Chi sperava in una lunga lista di cover personalizzabili firmate direttamente dall’azienda dovrà ridimensionare le aspettative, perché Steam Machine non vedrà nuove faceplate ufficiali, almeno per il momento. A dirlo sono stati proprio gli ingegneri di Valve, che hanno chiarito quanto sia limitato il perimetro del loro intervento su questo fronte. In sostanza il discorso è semplice, la produzione interna si ferma alle due varianti già previste e da lì non si muove.
Le due opzioni in questione riguardano il modello da 2 TB, quello di taglia più capiente della gamma. Nessun catalogo che si allarga stagione dopo stagione, nessuna edizione speciale in arrivo dagli uffici della compagnia. Chi immaginava una collezione ricca di pannelli frontali intercambiabili, magari a tema o con finiture particolari, dovrà fare i conti con una scelta molto più contenuta di quanto forse si aspettava.

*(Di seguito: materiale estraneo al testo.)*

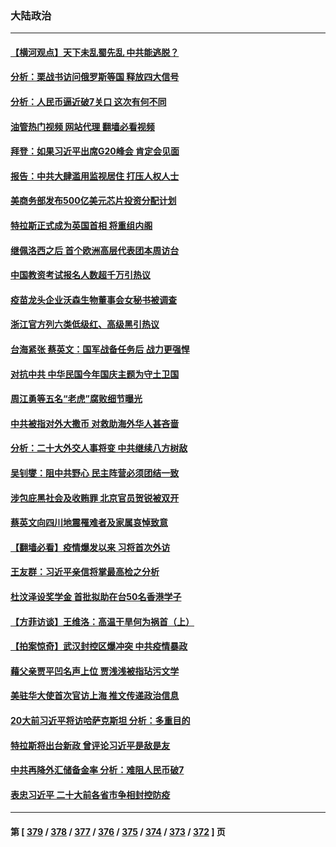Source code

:### 大陆政治
---
#### [【横河观点】天下未乱蜀先乱 中共能逃脱？](../../pages/ncid277/n13818826.md?09070845) 
#### [分析：栗战书访问俄罗斯等国 释放四大信号](../../pages/ncid277/n13818785.md?09070845) 
#### [分析：人民币逼近破7关口 这次有何不同](../../pages/ncid277/n13818747.md?09070845) 
#### [油管热门视频 网站代理 翻墙必看视频](http://209.222.30.114:81/youtube.html?09070845)
#### [拜登：如果习近平出席G20峰会 肯定会见面](../../pages/ncid277/n13818775.md?09070845) 
#### [报告：中共大肆滥用监视居住 打压人权人士](../../pages/ncid277/n13818714.md?09070845) 
#### [美商务部发布500亿美元芯片投资分配计划](../../pages/ncid277/n13818517.md?09070845) 
#### [特拉斯正式成为英国首相 将重组内阁](../../pages/ncid277/n13818630.md?09070845) 
#### [继佩洛西之后 首个欧洲高层代表团本周访台](../../pages/ncid277/n13818598.md?09070845) 
#### [中国教资考试报名人数超千万引热议](../../pages/ncid277/n13818431.md?09070845) 
#### [疫苗龙头企业沃森生物董事会女秘书被调查](../../pages/ncid277/n13818428.md?09070845) 
#### [浙江官方列六类低级红、高级黑引热议](../../pages/ncid277/n13818427.md?09070845) 
#### [台海紧张 蔡英文：国军战备任务后 战力更强悍](../../pages/ncid277/n13818392.md?09070845) 
#### [对抗中共 中华民国今年国庆主题为守土卫国](../../pages/ncid277/n13818356.md?09070845) 
#### [周江勇等五名“老虎”腐败细节曝光](../../pages/ncid277/n13818374.md?09070845) 
#### [中共被指对外大撒币 对救助海外华人甚吝啬](../../pages/ncid277/n13818301.md?09070845) 
#### [分析：二十大外交人事将变 中共继续八方树敌](../../pages/ncid277/n13818209.md?09070845) 
#### [吴钊燮：阻中共野心 民主阵营必须团结一致](../../pages/ncid277/n13818287.md?09070845) 
#### [涉包庇黑社会及收贿罪 北京官员贺锐被双开](../../pages/ncid277/n13818296.md?09070845) 
#### [蔡英文向四川地震罹难者及家属哀悼致意](../../pages/ncid277/n13818235.md?09070845) 
#### [【翻墙必看】疫情爆发以来 习将首次外访](../../pages/ncid277/n13818270.md?09070845) 
#### [王友群：习近平亲信将掌最高检之分析](../../pages/ncid277/n13818080.md?09070845) 
#### [杜汶泽设奖学金 首批拟助在台50名香港学子](../../pages/ncid277/n13818054.md?09070845) 
#### [【方菲访谈】王维洛：高温干旱何为祸首（上）](../../pages/ncid277/n13818041.md?09070845) 
#### [【拍案惊奇】武汉封控区爆冲突 中共疫情暴政](../../pages/ncid277/n13818036.md?09070845) 
#### [藉父亲贾平凹名声上位 贾浅浅被指玷污文学](../../pages/ncid277/n13818055.md?09070845) 
#### [美驻华大使首次官访上海 推文传递政治信息](../../pages/ncid277/n13818046.md?09070845) 
#### [20大前习近平将访哈萨克斯坦 分析：多重目的](../../pages/ncid277/n13817976.md?09070845) 
#### [特拉斯将出台新政 曾评论习近平是敌是友](../../pages/ncid277/n13817860.md?09070845) 
#### [中共再降外汇储备金率 分析：难阻人民币破7](../../pages/ncid277/n13817982.md?09070845) 
#### [表忠习近平 二十大前各省市争相封控防疫](../../pages/ncid277/n13817994.md?09070845) 

---
#### 第 [ [379](./379.md?09070845) / [378](./378.md?09070845) / [377](./377.md?09070845) / [376](./376.md?09070845) / [375](./375.md?09070845) / [374](./374.md?09070845) / [373](./373.md?09070845) / [372](./372.md?09070845) ] 页
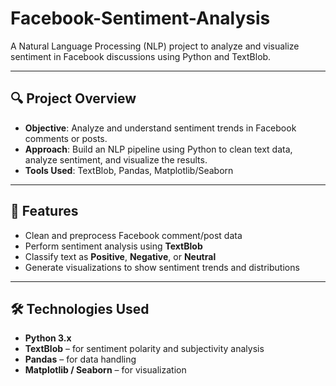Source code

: # Facebook-Sentiment-Analysis

A Natural Language Processing (NLP) project to analyze and visualize sentiment in Facebook discussions using Python and TextBlob.

---

## 🔍 Project Overview

- **Objective**: Analyze and understand sentiment trends in Facebook comments or posts.
- **Approach**: Build an NLP pipeline using Python to clean text data, analyze sentiment, and visualize the results.
- **Tools Used**: TextBlob, Pandas, Matplotlib/Seaborn

---

## 🧠 Features

- Clean and preprocess Facebook comment/post data
- Perform sentiment analysis using **TextBlob**
- Classify text as **Positive**, **Negative**, or **Neutral**
- Generate visualizations to show sentiment trends and distributions

---

## 🛠️ Technologies Used

- **Python 3.x**
- **TextBlob** – for sentiment polarity and subjectivity analysis
- **Pandas** – for data handling
- **Matplotlib / Seaborn** – for visualization
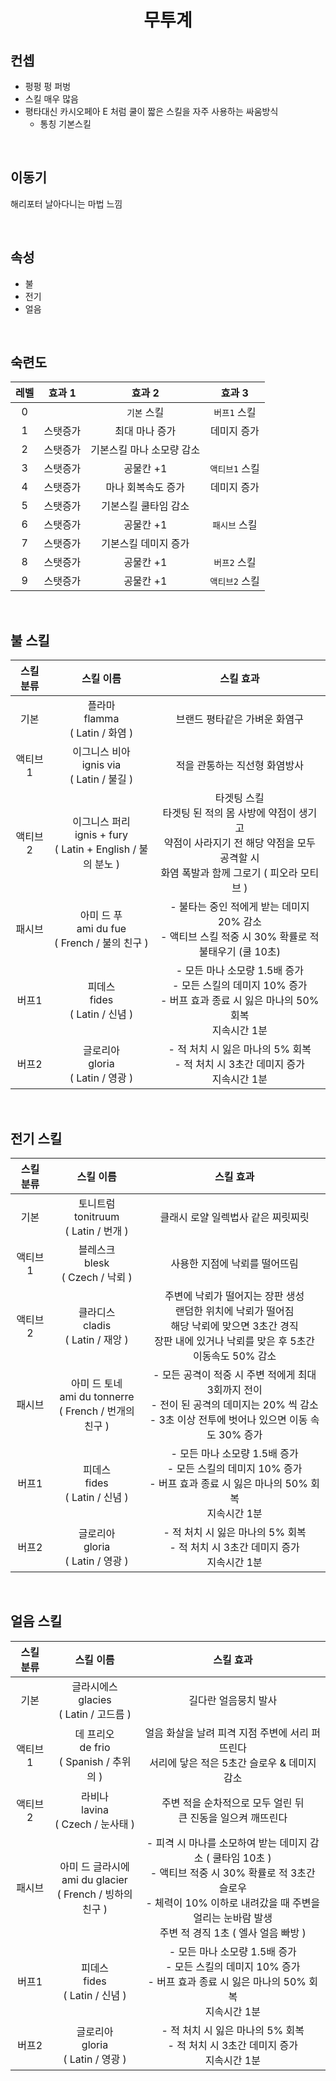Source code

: # <center> **무투계** <center/>

## 컨셉
- 펑펑 펑 퍼벙
- 스킬 매우 많음
- 평타대신 카시오페아 E 처럼 쿨이 짧은 스킬을 자주 사용하는 싸움방식
  - 통칭 기본스킬

<br/>

## 이동기
해리포터 날아다니는 마법 느낌

<br/>

## 속성
- 불
- 전기
- 얼음

<br/>

## 숙련도
|레벨|효과 1|효과 2|효과 3|
|:-:|:-:|:-:|:-:|
|0||`기본` 스킬|`버프1` 스킬|
|1|스탯증가|최대 마나 증가|데미지 증가|
|2|스탯증가|기본스킬 마나 소모량 감소|
|3|스탯증가|공물칸 +1|`액티브1` 스킬|
|4|스탯증가|마나 회복속도 증가|데미지 증가|
|5|스탯증가|기본스킬 쿨타임 감소|
|6|스탯증가|공물칸 +1|`패시브` 스킬|
|7|스탯증가|기본스킬 데미지 증가|
|8|스탯증가|공물칸 +1|`버프2` 스킬|
|9|스탯증가|공물칸 +1|`액티브2` 스킬|

<br/>

## 불 스킬
|스킬 분류|스킬 이름|스킬 효과|
|:-:|:-:|:-:|
|기본|플라마 <br/>flamma <br/>( Latin / 화염 )|브랜드 평타같은 가벼운 화염구|
|액티브1|이그니스 비아 <br/>ignis via <br/>( Latin / 불길 )|적을 관통하는 직선형 화염방사|
|액티브2|이그니스 퍼리 <br/>ignis + fury <br/>( Latin + English / 불의 분노 )|타겟팅 스킬 <br/>타겟팅 된 적의 몸 사방에 약점이 생기고 <br/>약점이 사라지기 전 해당 약점을 모두 공격할 시 <br/>화염 폭발과 함께 그로기 ( 피오라 모티브 )|
|패시브|아미 드 푸 <br/>ami du fue <br/>( French / 불의 친구 )|- 불타는 중인 적에게 받는 데미지 20% 감소 <br/>- 액티브 스킬 적중 시 30% 확률로 적 불태우기 (쿨 10초)|
|버프1|피데스 <br/>fides <br/>( Latin / 신념 )|- 모든 마나 소모량 1.5배 증가 <br/>- 모든 스킬의 데미지 10% 증가 <br/>- 버프 효과 종료 시 잃은 마나의 50% 회복 <br/>지속시간 1분|
|버프2|글로리아 <br/>gloria <br/>( Latin / 영광 )|- 적 처치 시 잃은 마나의 5% 회복 <br/>- 적 처치 시 3초간 데미지 증가 <br/>지속시간 1분|

<br/>

## 전기 스킬
|스킬 분류|스킬 이름|스킬 효과|
|:-:|:-:|:-:|
|기본|토니트럼 <br/>tonitruum <br/>( Latin / 번개 )|클래시 로얄 일렉법사 같은 찌릿찌릿|
|액티브1|블레스크 <br/>blesk <br/>( Czech / 낙뢰 )|사용한 지점에 낙뢰를 떨어뜨림|
|액티브2|클라디스 <br/>cladis <br/>( Latin / 재앙 )|주변에 낙뢰가 떨어지는 장판 생성 <br/>랜덤한 위치에 낙뢰가 떨어짐 <br/>해당 낙뢰에 맞으면 3초간 경직 <br/>장판 내에 있거나 낙뢰를 맞은 후 5초간 이동속도 50% 감소|
|패시브|아미 드 토네 <br/>ami du tonnerre <br/>( French / 번개의 친구 )|- 모든 공격이 적중 시 주변 적에게 최대 3회까지 전이 <br/>- 전이 된 공격의 데미지는 20% 씩 감소 <br/>- 3초 이상 전투에 벗어나 있으면 이동 속도 30% 증가|
|버프1|피데스 <br/>fides <br/>( Latin / 신념 )|- 모든 마나 소모량 1.5배 증가 <br/>- 모든 스킬의 데미지 10% 증가 <br/>- 버프 효과 종료 시 잃은 마나의 50% 회복 <br/>지속시간 1분|
|버프2|글로리아 <br/>gloria <br/>( Latin / 영광 )|- 적 처치 시 잃은 마나의 5% 회복 <br/>- 적 처치 시 3초간 데미지 증가 <br/>지속시간 1분|

<br/>

## 얼음 스킬
|스킬 분류|스킬 이름|스킬 효과|
|:-:|:-:|:-:|
|기본|글라시에스 <br/>glacies <br/> ( Latin / 고드름 )|길다란 얼음뭉치 발사|
|액티브1|데 프리오 <br/>de frio <br/> ( Spanish / 추위의 )|얼음 화살을 날려 피격 지점 주변에 서리 퍼뜨린다 <br/>서리에 닿은 적은 5초간 슬로우 & 데미지 감소|
|액티브2|라비나 <br/>lavina <br/> ( Czech / 눈사태 )|주변 적을 순차적으로 모두 얼린 뒤 <br/>큰 진동을 일으켜 깨뜨린다|
|패시브|아미 드 글라시에 <br/>ami du glacier <br/>( French / 빙하의 친구 )|- 피격 시 마나를 소모하여 받는 데미지 감소 ( 쿨타임 10초 ) <br/> - 액티브 적중 시 30% 확률로 적 3초간 슬로우 <br/>- 체력이 10% 이하로 내려갔을 때 주변을 얼리는 눈바람 발생 <br/>주변 적 경직 1초 ( 엘사 얼음 빠방 )|
|버프1|피데스 <br/>fides <br/>( Latin / 신념 )|- 모든 마나 소모량 1.5배 증가 <br/>- 모든 스킬의 데미지 10% 증가 <br/>- 버프 효과 종료 시 잃은 마나의 50% 회복 <br/>지속시간 1분|
|버프2|글로리아 <br/>gloria <br/>( Latin / 영광 )|- 적 처치 시 잃은 마나의 5% 회복 <br/>- 적 처치 시 3초간 데미지 증가 <br/>지속시간 1분|

<br/>

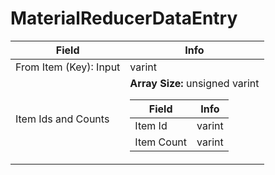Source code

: # MaterialReducerDataEntry

<table><thead><tr><th>Field</th><th>Info</th></tr></thead><tbody>
<tr><td>From Item (Key): Input</td><td>varint</td></tr>
<tr><td>Item Ids and Counts</td><td><b>Array Size:</b> unsigned varint
  <table><thead><tr><th>Field</th><th>Info</th></tr></thead><tbody>
  <tr><td>Item Id</td><td>varint</td></tr>
  <tr><td>Item Count</td><td>varint</td></tr>
  </tbody></table></td></tr>
</tbody></table>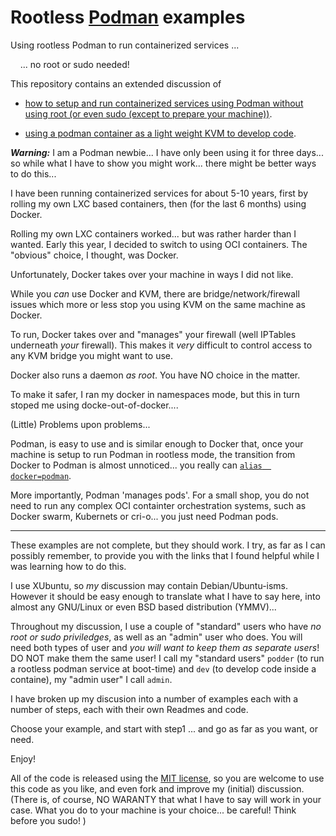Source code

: # Rootless [Podman](https://podman.io/) examples

Using rootless Podman to run containerized services ...

&nbsp; &nbsp; ... no root or sudo needed!

This repository contains an extended discussion of

- [how to setup and run containerized services using Podman without using 
  root (or even sudo (except to prepare your 
  machine))](example-rootless-boot-time-services). 

- [using a podman container as a light weight KVM to develop 
  code](example-development-in-a-container). 

***Warning:*** I am a Podman newbie... I have only been using it for three 
days... so while what I have to show you might work... there might be 
better ways to do this... 

I have been running containerized services for about 5-10 years, first by 
rolling my own LXC based containers, then (for the last 6 months) using 
Docker. 

Rolling my own LXC containers worked... but was rather harder than I 
wanted. Early this year, I decided to switch to using OCI containers. The 
"obvious" choice, I thought, was Docker.

Unfortunately, Docker takes over your machine in ways I did not like.

While you *can* use Docker and KVM, there are bridge/network/firewall 
issues which more or less stop you using KVM on the same machine as 
Docker. 

To run, Docker takes over and "manages" your firewall (well IPTables 
underneath *your* firewall). This makes it *very* difficult to control 
access to any KVM bridge you might want to use. 

Docker also runs a daemon *as root*. You have NO choice in the matter.

To make it safer, I ran my docker in namespaces mode, but this in turn 
stoped me using docke-out-of-docker....

(Little) Problems upon problems... 

Podman, is easy to use and is similar enough to Docker that, once your 
machine is setup to run Podman in rootless mode, the transition from 
Docker to Podman is almost unnoticed... you really can [`alias 
docker=podman`](https://podman.io/whatis.html).

More importantly, Podman 'manages pods'. For a small shop, you do not need 
to run any complex OCI containter orchestration systems, such as Docker 
swarm, Kubernets or cri-o... you just need Podman pods.

---

These examples are not complete, but they should work. I try, as far as I 
can possibly remember, to provide you with the links that I found helpful 
while I was learning how to do this. 

I use XUbuntu, so *my* discussion may contain Debian/Ubuntu-isms. However 
it should be easy enough to translate what I have to say here, into almost 
any GNU/Linux or even BSD based distribution (YMMV)... 

Throughout my discussion, I use a couple of "standard" users who have *no 
root or sudo priviledges*, as well as an "admin" user who does. You will 
need both types of user and *you will want to keep them as separate 
users*! DO NOT make them the same user! I call my "standard users" 
`podder` (to run a rootless podman service at boot-time) and `dev` (to 
develop code inside a containe), my "admin user" I call `admin`. 

I have broken up my discusion into a number of examples each with a number 
of steps, each with their own Readmes and code. 

Choose your example, and start with step1 ... and go as far as you want, 
or need. 

Enjoy!

All of the code is released using the [MIT license](LICENSE), so you are 
welcome to use this code as you like, and even fork and improve my 
(initial) discussion. (There is, of course, NO WARANTY that what I have to 
say will work in your case. What you do to your machine is your choice... 
be careful! Think before you sudo! ) 

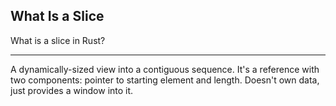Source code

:## What Is a Slice

What is a slice in Rust?

---

A dynamically-sized view into a contiguous sequence. It's a reference with two components: pointer to starting element and length. Doesn't own data, just provides a window into it.

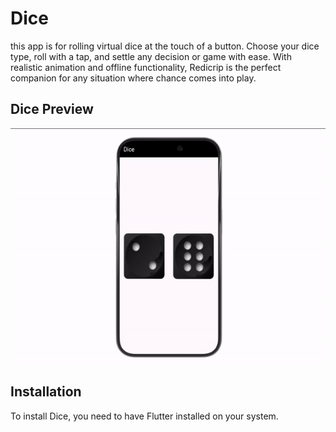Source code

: # Dice

this app is for rolling virtual dice at the touch of a button. Choose your dice type, roll with a tap, and settle any decision or game with ease. With realistic animation and offline functionality, Redicrip is the perfect companion for any situation where chance comes into play. 

## Dice Preview

![Dice Image](dice_gif.gif)





## Installation

To install Dice, you need to have Flutter installed on your system.

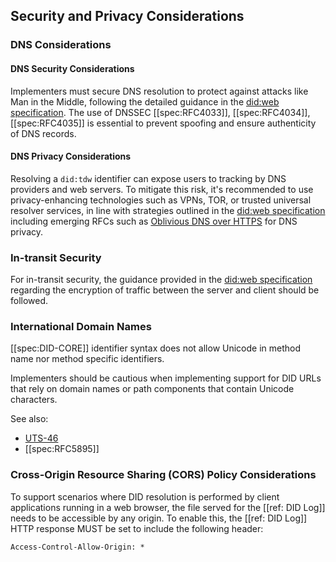 ## Security and Privacy Considerations

### DNS Considerations

#### DNS Security Considerations

Implementers must secure DNS resolution to protect against attacks like Man in
the Middle, following the detailed guidance in the [did:web
specification](https://w3c-ccg.github.io/did-method-web/#dns-considerations).
The use of DNSSEC [[spec:RFC4033]], [[spec:RFC4034]], [[spec:RFC4035]] is
essential to prevent spoofing and ensure authenticity of DNS records.

#### DNS Privacy Considerations

Resolving a `did:tdw` identifier can expose users to tracking by DNS providers
and web servers. To mitigate this risk, it's recommended to use privacy-enhancing
technologies such as VPNs, TOR, or trusted universal resolver services, in line
with strategies outlined in the [did:web
specification](https://w3c-ccg.github.io/did-method-web/#dns-considerations)
including emerging RFCs such as [Oblivious DNS over
HTTPS](https://datatracker.ietf.org/doc/html/draft-pauly-dprive-oblivious-doh-03)
for DNS privacy.

### In-transit Security

For in-transit security, the guidance provided in the [did:web
specification](https://w3c-ccg.github.io/did-method-web/#in-transit-security)
regarding the encryption of traffic between the server and client should be
followed.

### International Domain Names

[[spec:DID-CORE]] identifier syntax does not allow Unicode in method name nor
method specific identifiers.

Implementers should be cautious when implementing support for DID URLs that rely
on domain names or path components that contain Unicode characters.

See also:

- [UTS-46](https://unicode.org/reports/tr46/)
- [[spec:RFC5895]]

### Cross-Origin Resource Sharing (CORS) Policy Considerations

To support scenarios where DID resolution is performed by client applications running in a web browser, the file served for the [[ref: DID Log]] needs to be accessible by any origin. To enable this, the [[ref: DID Log]] HTTP response MUST be set to include the following header:

`Access-Control-Allow-Origin: *`
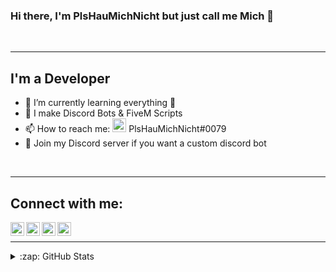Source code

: ### Hi there, I'm PlsHauMichNicht but just call me Mich 👋

<br />

---

## I'm a Developer

- 🌱 I’m currently learning everything 🤣
- 👀 I make Discord Bots & FiveM Scripts
- 📫 How to reach me: [<img alt="Discord" width="22px" src="https://github.com/gilbarbara/logos/blob/master/logos/discord.svg" />](https://discord.com/users/477108488653373478) PlsHauMichNicht#0079
- 📱 Join my Discord server if you want a custom discord bot 
<br />

---

## Connect with me:

[<img align="left" alt="Discord" width="22px" src="https://github.com/gilbarbara/logos/blob/master/logos/discord.svg" />](https://discord.gg/swTPK6rfFd)
[<img align="left" alt="Twitter" width="22px" src="https://cdn.jsdelivr.net/npm/simple-icons@v3/icons/twitter.svg" />](https://twitter.com/MichDevelopment)
[<img align="left" alt="Instagram" width="22px" src="https://cdn.jsdelivr.net/npm/simple-icons@v3/icons/instagram.svg" />](https://www.instagram.com/plshaumichnicht)
[<img align="left" alt="Instagram" width="22px" src="https://github.com/gilbarbara/logos/blob/master/logos/patreon.svg" />](https://www.patreon.com/michdevelopment)

<br />

---

<details>
  <summary>:zap: GitHub Stats</summary>

  <img align="left" alt="Mich'S GitHub Stats" src="https://github-readme-stats.codestackr.vercel.app/api?username=plshaumichnicht&show_icons=true&hide_border=true" />

</details>
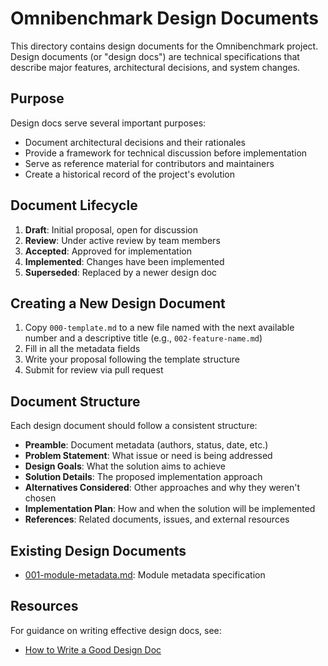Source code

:# Omnibenchmark Design Documents

This directory contains design documents for the Omnibenchmark project. Design documents (or "design docs") are technical specifications that describe major features, architectural decisions, and system changes.

## Purpose

Design docs serve several important purposes:
- Document architectural decisions and their rationales
- Provide a framework for technical discussion before implementation
- Serve as reference material for contributors and maintainers
- Create a historical record of the project's evolution

## Document Lifecycle

1. **Draft**: Initial proposal, open for discussion
2. **Review**: Under active review by team members
3. **Accepted**: Approved for implementation
4. **Implemented**: Changes have been implemented
5. **Superseded**: Replaced by a newer design doc

## Creating a New Design Document

1. Copy `000-template.md` to a new file named with the next available number and a descriptive title (e.g., `002-feature-name.md`)
2. Fill in all the metadata fields
3. Write your proposal following the template structure
4. Submit for review via pull request

## Document Structure

Each design document should follow a consistent structure:
- **Preamble**: Document metadata (authors, status, date, etc.)
- **Problem Statement**: What issue or need is being addressed
- **Design Goals**: What the solution aims to achieve
- **Solution Details**: The proposed implementation approach
- **Alternatives Considered**: Other approaches and why they weren't chosen
- **Implementation Plan**: How and when the solution will be implemented
- **References**: Related documents, issues, and external resources

## Existing Design Documents

- [001-module-metadata.md](./001-module-metadata.md): Module metadata specification

## Resources

For guidance on writing effective design docs, see:
- [How to Write a Good Design Doc](https://www.industrialempathy.com/posts/design-docs-at-google/)
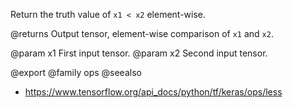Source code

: Return the truth value of `x1 < x2` element-wise.

@returns
    Output tensor, element-wise comparison of `x1` and `x2`.

@param x1 First input tensor.
@param x2 Second input tensor.

@export
@family ops
@seealso
+ <https://www.tensorflow.org/api_docs/python/tf/keras/ops/less>
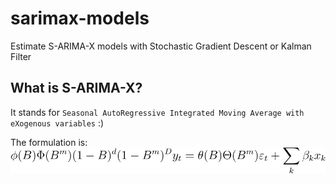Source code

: # sarimax-models
Estimate S-ARIMA-X models with Stochastic Gradient Descent or Kalman Filter

## What is S-ARIMA-X?

It stands for `Seasonal AutoRegressive Integrated Moving Average with eXogenous variables` :)

The formulation is:
&emsp;&emsp;&emsp;&emsp;&emsp;![sarimax eqn](https://github.com/isaidwhynot/sarimax-models/blob/master/CodeCogsEqn.svg?raw=true)

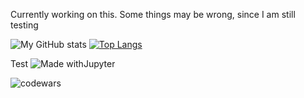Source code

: Currently working on this. Some things may be wrong, since I am still testing

![My GitHub stats](https://github-readme-stats.vercel.app/api?username=gXLg&theme=dark&show_icons=true)
[![Top Langs](https://github-readme-stats.vercel.app/api/top-langs/?username=gXLg&theme=dark&layout=compact)](https://github.com/anuraghazra/github-readme-stats)

Test
![Made withJupyter](https://img.shields.io/badge/Jupyter-red?style=for-the-badge&logo=Python)

![codewars](https://www.codewars.com/users/Kemuri/badges/large)

<!--
**gXLg/gXLg** is a ✨ _special_ ✨ repository because its `README.md` (this file) appears on your GitHub profile.

Here are some ideas to get you started:

- 🔭 I’m currently working on ...
- 🌱 I’m currently learning ...
- 👯 I’m looking to collaborate on ...
- 🤔 I’m looking for help with ...
- 💬 Ask me about ...
- 📫 How to reach me: ...
- 😄 Pronouns: ...
- ⚡ Fun fact: ...
-->
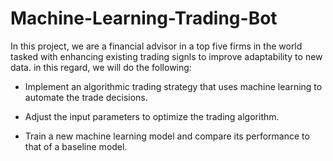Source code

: # Machine-Learning-Trading-Bot

In this project, we are a financial advisor in a top five firms in the world tasked with enhancing existing trading signls to improve adaptability to new data. in this regard, we will do the following:

* Implement an algorithmic trading strategy that uses machine learning to automate the trade decisions.

* Adjust the input parameters to optimize the trading algorithm.

* Train a new machine learning model and compare its performance to that of a baseline model.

La strada della personalizzazione affidata a terzi
La logica dietro questa decisione non ruota però attorno a una chiusura totale, tutt’altro. Valve ha deciso di spostare il peso della personalizzazione su chi sta fuori dall’azienda, mettendo a disposizione i file CAD aperti. Tradotto in parole più comprensibili, si tratta dei progetti tecnici che descrivono nel dettaglio forma e misure delle faceplate, quei documenti che permettono a chiunque abbia le competenze giuste di realizzare cover su misura.
È una mossa che apre le porte alla creatività esterna. Con questi file tra le mani, produttori indipendenti, piccole realtà artigianali e appassionati con una stampante 3D possono cimentarsi nella creazione di pannelli frontali completamente originali. Il risultato pratico è che l’offerta di cover per Steam Machine potrebbe crescere comunque, solo che a farla crescere saranno le terze parti e non la casa madre.
Questo approccio ricalca in parte una filosofia che a Valve conoscono bene, quella dell’apertura e della libertà lasciata alla community. Piuttosto che investire risorse interne per sfornare una variante dopo l’altra, la compagnia preferisce fornire gli strumenti e poi lasciare che siano gli altri a costruirci sopra. Un modo per contenere il lavoro diretto e allo stesso tempo alimentare un ecosistema di accessori fatto da chi la macchina la usa davvero.